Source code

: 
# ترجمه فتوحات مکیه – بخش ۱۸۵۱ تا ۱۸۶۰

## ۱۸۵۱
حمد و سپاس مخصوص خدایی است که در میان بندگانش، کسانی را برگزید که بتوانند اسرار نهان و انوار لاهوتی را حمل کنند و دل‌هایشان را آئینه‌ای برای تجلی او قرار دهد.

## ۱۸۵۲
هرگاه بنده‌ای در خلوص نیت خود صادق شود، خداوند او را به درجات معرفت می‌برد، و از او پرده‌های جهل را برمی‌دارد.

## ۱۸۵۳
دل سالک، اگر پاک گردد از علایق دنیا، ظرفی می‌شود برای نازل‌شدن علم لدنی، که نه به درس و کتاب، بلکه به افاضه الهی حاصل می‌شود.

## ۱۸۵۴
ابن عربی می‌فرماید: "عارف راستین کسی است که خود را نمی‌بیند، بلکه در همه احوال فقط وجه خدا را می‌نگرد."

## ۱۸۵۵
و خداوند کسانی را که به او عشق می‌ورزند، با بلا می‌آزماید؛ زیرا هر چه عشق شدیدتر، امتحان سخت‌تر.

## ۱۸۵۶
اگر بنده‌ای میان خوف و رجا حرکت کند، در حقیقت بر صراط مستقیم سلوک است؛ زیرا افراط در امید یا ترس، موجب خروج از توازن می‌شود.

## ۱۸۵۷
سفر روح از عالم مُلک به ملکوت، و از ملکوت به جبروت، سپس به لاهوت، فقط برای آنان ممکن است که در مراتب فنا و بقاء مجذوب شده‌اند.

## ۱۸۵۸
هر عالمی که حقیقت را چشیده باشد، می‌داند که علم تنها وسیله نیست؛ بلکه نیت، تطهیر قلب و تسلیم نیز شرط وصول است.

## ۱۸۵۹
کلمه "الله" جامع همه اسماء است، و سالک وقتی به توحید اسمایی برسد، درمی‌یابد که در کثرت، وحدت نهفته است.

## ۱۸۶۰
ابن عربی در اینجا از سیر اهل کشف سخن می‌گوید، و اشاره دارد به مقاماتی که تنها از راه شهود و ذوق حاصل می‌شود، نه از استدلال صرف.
--
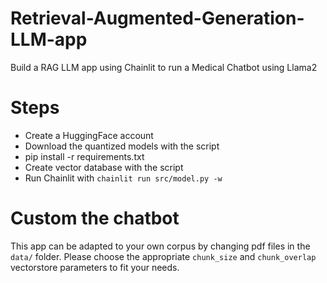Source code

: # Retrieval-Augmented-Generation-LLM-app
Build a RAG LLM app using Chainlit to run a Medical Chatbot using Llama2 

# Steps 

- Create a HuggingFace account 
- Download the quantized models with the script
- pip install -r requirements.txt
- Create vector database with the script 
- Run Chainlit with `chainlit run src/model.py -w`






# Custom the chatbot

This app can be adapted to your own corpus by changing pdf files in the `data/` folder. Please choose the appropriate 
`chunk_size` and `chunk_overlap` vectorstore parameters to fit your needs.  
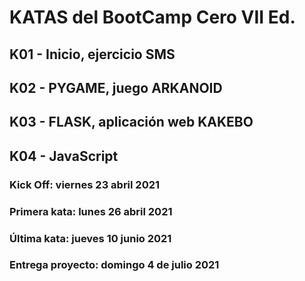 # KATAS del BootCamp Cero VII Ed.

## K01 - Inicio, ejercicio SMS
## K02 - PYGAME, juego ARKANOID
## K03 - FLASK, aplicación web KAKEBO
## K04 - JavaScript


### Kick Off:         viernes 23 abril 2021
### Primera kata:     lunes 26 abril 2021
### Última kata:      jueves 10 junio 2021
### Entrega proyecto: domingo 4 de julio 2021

• Task requirements: Only the lines above starting at the one containing "## K04 - JavaScript" and ending at the one containing "### Entrega proyecto: domingo 4 de julio 2021", both included, are to be returned, exactly as they read.

• Task response:
## K04 - JavaScript


### Kick Off:         viernes 23 abril 2021
### Primera kata:     lunes 26 abril 2021
### Última kata:      jueves 10 junio 2021
### Entrega proyecto: domingo 4 de julio 2021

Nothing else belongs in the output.